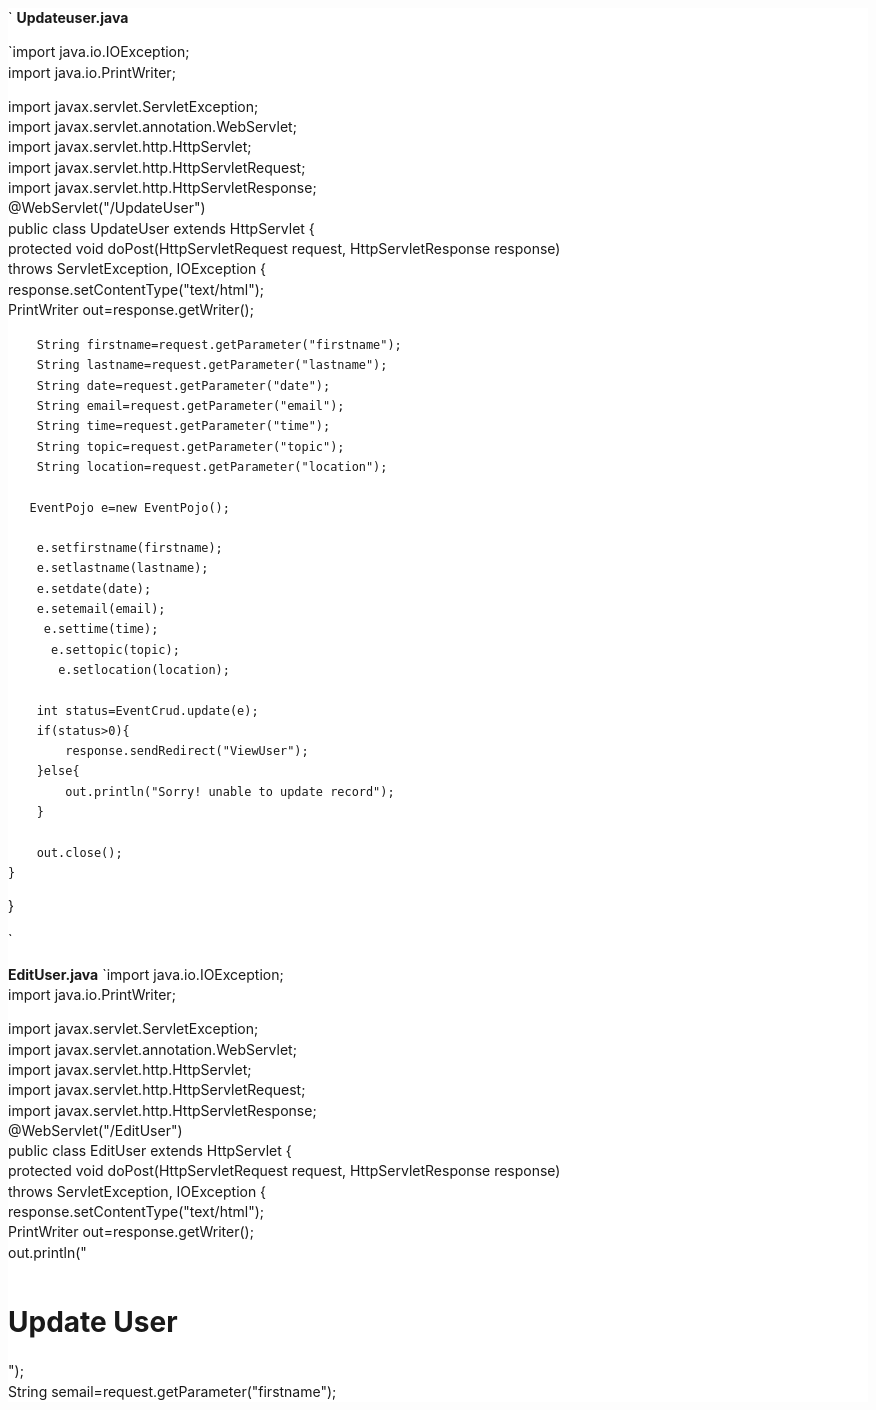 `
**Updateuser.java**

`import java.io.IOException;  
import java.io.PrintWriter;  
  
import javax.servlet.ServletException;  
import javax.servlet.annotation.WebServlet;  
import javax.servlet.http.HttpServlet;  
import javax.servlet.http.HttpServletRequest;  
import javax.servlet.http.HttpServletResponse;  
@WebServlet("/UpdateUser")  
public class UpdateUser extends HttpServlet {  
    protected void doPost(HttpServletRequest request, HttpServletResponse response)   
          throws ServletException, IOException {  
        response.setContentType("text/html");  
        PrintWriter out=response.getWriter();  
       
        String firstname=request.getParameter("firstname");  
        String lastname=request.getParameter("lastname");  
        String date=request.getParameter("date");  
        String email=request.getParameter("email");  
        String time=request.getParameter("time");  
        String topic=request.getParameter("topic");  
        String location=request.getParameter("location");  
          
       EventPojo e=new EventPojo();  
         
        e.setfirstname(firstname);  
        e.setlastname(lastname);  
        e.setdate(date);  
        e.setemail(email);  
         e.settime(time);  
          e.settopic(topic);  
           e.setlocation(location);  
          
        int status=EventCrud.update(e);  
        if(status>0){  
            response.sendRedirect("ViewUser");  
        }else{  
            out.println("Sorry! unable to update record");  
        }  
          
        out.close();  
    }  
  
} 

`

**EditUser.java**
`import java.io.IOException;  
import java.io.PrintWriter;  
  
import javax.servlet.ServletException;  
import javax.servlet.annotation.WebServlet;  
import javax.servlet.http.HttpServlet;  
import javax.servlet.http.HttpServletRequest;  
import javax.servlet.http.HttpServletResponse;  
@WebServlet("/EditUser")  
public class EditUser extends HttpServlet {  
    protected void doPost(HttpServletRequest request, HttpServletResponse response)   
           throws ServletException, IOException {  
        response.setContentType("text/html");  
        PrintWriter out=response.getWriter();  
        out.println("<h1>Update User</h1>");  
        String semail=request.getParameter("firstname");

---------------

**Exercise goal:**
Word for word, repeat all of the entries above, leaving out the pictures.

**Answer to the problem:**
 `
**Updateuser.java**

`import java.io.IOException;  
import java.io.PrintWriter;  
  
import javax.servlet.ServletException;  
import javax.servlet.annotation.WebServlet;  
import javax.servlet.http.HttpServlet;  
import javax.servlet.http.HttpServletRequest;  
import javax.servlet.http.HttpServletResponse;  
@WebServlet("/UpdateUser")  
public class UpdateUser extends HttpServlet {  
    protected void doPost(HttpServletRequest request, HttpServletResponse response)   
          throws ServletException, IOException {  
        response.setContentType("text/html");  
        PrintWriter out=response.getWriter();  
       
        String firstname=request.getParameter("firstname");  
        String lastname=request.getParameter("lastname");  
        String date=request.getParameter("date");  
        String email=request.getParameter("email");  
        String time=request.getParameter("time");  
        String topic=request.getParameter("topic");  
        String location=request.getParameter("location");  
          
       EventPojo e=new EventPojo();  
         
        e.setfirstname(firstname);  
        e.setlastname(lastname);  
        e.setdate(date);  
        e.setemail(email);  
         e.settime(time);  
          e.settopic(topic);  
           e.setlocation(location);  
          
        int status=EventCrud.update(e);  
        if(status>0){  
            response.sendRedirect("ViewUser");  
        }else{  
            out.println("Sorry! unable to update record");  
        }  
          
        out.close();  
    }  
  
} 

`

**EditUser.java**
`import java.io.IOException;  
import java.io.PrintWriter;  
  
import javax.servlet.ServletException;  
import javax.servlet.annotation.WebServlet;  
import javax.servlet.http.HttpServlet;  
import javax.servlet.http.HttpServletRequest;  
import javax.servlet.http.HttpServletResponse;  
@WebServlet("/EditUser")  
public class EditUser extends HttpServlet {  
    protected void doPost(HttpServletRequest request, HttpServletResponse response)   
           throws ServletException, IOException {  
        response.setContentType("text/html");  
        PrintWriter out=response.getWriter();  
        out.println("<h1>Update User</h1>");  
        String semail=request.getParameter("firstname");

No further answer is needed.